No matter how “secure” the operating system, if the user can be persuaded through social engineering tricks to install the bad guys’ software then it’s still game over. Even if the weak link of Windows were removed from the internet entirely (not that that’s going to happen) attackers would just move along to the next-weakest link. If the attackers choose to exploit a vulnerability in Flash or Quicktime or through a Firefox plug-in or whatever else further up in the stack, the choice of operating system becomes irrelevant. Smug but naive Mac or Linux users could actually be more vulnerable, because so many run without anti-virus protection at all.

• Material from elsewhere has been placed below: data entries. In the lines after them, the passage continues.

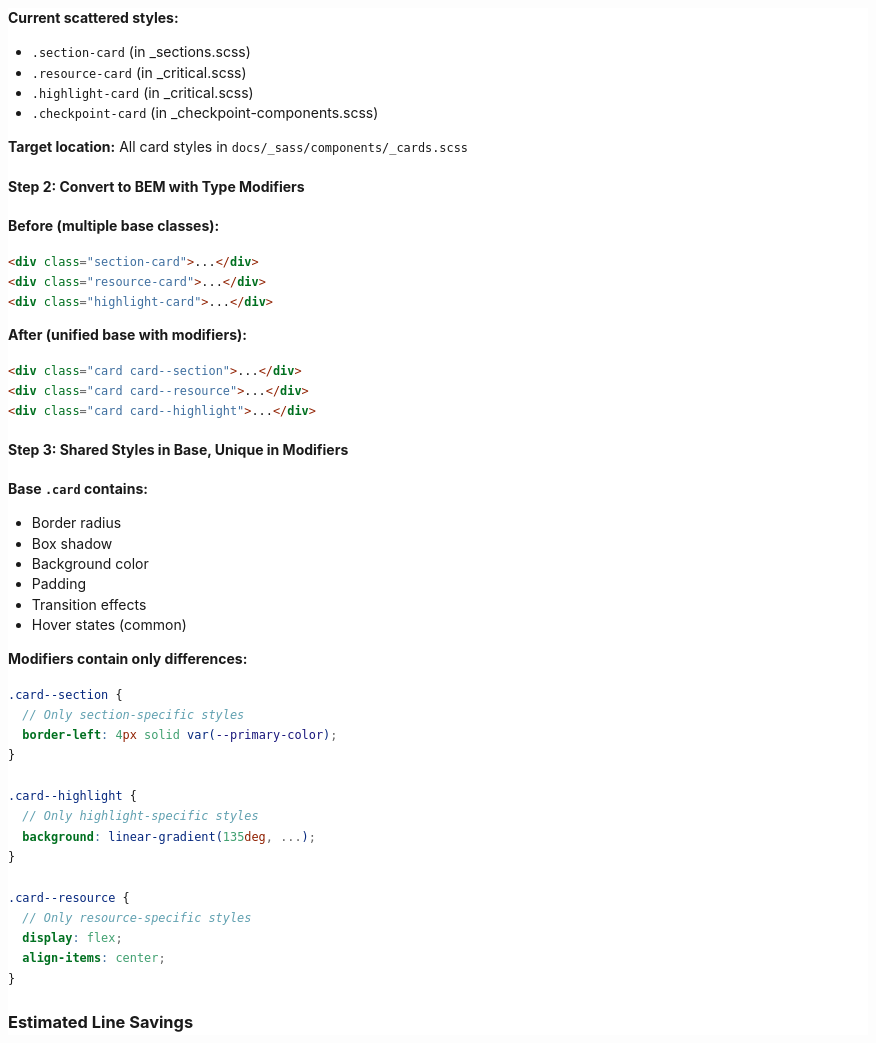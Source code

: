 **Current scattered styles:**
- `.section-card` (in _sections.scss)
- `.resource-card` (in _critical.scss)
- `.highlight-card` (in _critical.scss)
- `.checkpoint-card` (in _checkpoint-components.scss)

**Target location:** All card styles in `docs/_sass/components/_cards.scss`

#### Step 2: Convert to BEM with Type Modifiers

**Before (multiple base classes):**
```html
<div class="section-card">...</div>
<div class="resource-card">...</div>
<div class="highlight-card">...</div>
```

**After (unified base with modifiers):**
```html
<div class="card card--section">...</div>
<div class="card card--resource">...</div>
<div class="card card--highlight">...</div>
```

#### Step 3: Shared Styles in Base, Unique in Modifiers

**Base `.card` contains:**
- Border radius
- Box shadow
- Background color
- Padding
- Transition effects
- Hover states (common)

**Modifiers contain only differences:**
```scss
.card--section {
  // Only section-specific styles
  border-left: 4px solid var(--primary-color);
}

.card--highlight {
  // Only highlight-specific styles
  background: linear-gradient(135deg, ...);
}

.card--resource {
  // Only resource-specific styles
  display: flex;
  align-items: center;
}
```

### Estimated Line Savings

Reducing the discussion of internet security to simplistic “Windows is bad, m’kay” sloganeering is unhelpful in addressing the real issue, which is human gullibility.

Patents:

Dr Luigi Palombi, director of the Genetic Sequence Right project at the ANU and the author of Gene Cartels Biotech Patents in the Age of Free Trade, writes: Re. “Patenting “mungbeanium” will never prevent research on mung beans” (Wednesday, item 15). You claim that Cancer Council Australia’s CEO Prof Ian Olver does not understand the process of patenting genes.

The primary claims of most of the BRCA 1 and BRCA 2 breast cancer gene patents are primarily directed to patenting human genes, because these gene mutations have been isolated and are identical or substantially identical to those in the human body. Although the gene mutations are outside the human body, it doesn’t change their form or function. The same is true for genes or proteins in a ‘substantially pure’ form.

Your distinctions are examples of the kinds of legal semantics devised by patent attorneys which have created the explosion of patents with respect to natural phenomena.

I, and many respected leaders in the scientific and bio-ethics community, believe these patent claims should be banned. These are claims concerning things invented by no one.

Our proposal is merely an application of the law. Yet, the Australian Patent Office has ignored the law and granted thousands of patents over isolated biological materials, and it is now necessary for Parliament to expressly ban the patenting of isolated biological materials that are identical or substantially identical to those that exist in nature regardless of their ‘isolation’ or ‘purification’.

I agree that there are other claims in the BRCA 1 and 2 patents that are different to claims over the gene mutations, and apply to things that have the potential to be patentable inventions. If these claims are valid, they may stand in the way of public laboratories performing diagnostic testing for these gene mutations.

The key word is ‘valid’, however. Unless the use of these gene mutations in a diagnostic test is new, involves an inventive step and is useful, the patent monopoly is invalid. Applying genetic or protein materials in a diagnostic test does not involve an inventive step. If the diagnostic claims are invalid, then the patent monopolies granted in relation to them are equally unenforceable.

It is possible that someone will develop a gene therapy to treat breast and ovarian cancer. If it is new, inventive and effective on humans, then a patent on that treatment would be appropriate.

However, patent monopolies over genetic and protein materials extend a patent monopoly over all actual and speculative uses of these materials. Researchers must pass the gatekeepers and either pay a toll to the patent owner and comply with their demands – which may include sharing ownership of research results – or face the prospect of refusal.

Your contention that gene patents are not restricting ‘pure’ research is wrong. Evidence was given to the Senate Inquiry on Tuesday by the Peter MacCallum Cancer Institute that the BRCA 1 and 2 patents had delayed essential research for two years.

There are many problems with Australia’s patent system. It is time for a wholesale and multi-disciplinary review of its operation. We are against its inappropriate use, especially when the negative consequences on medical and scientific research are significant, such as has been amply demonstrated through the evidence to the Senate Inquiry.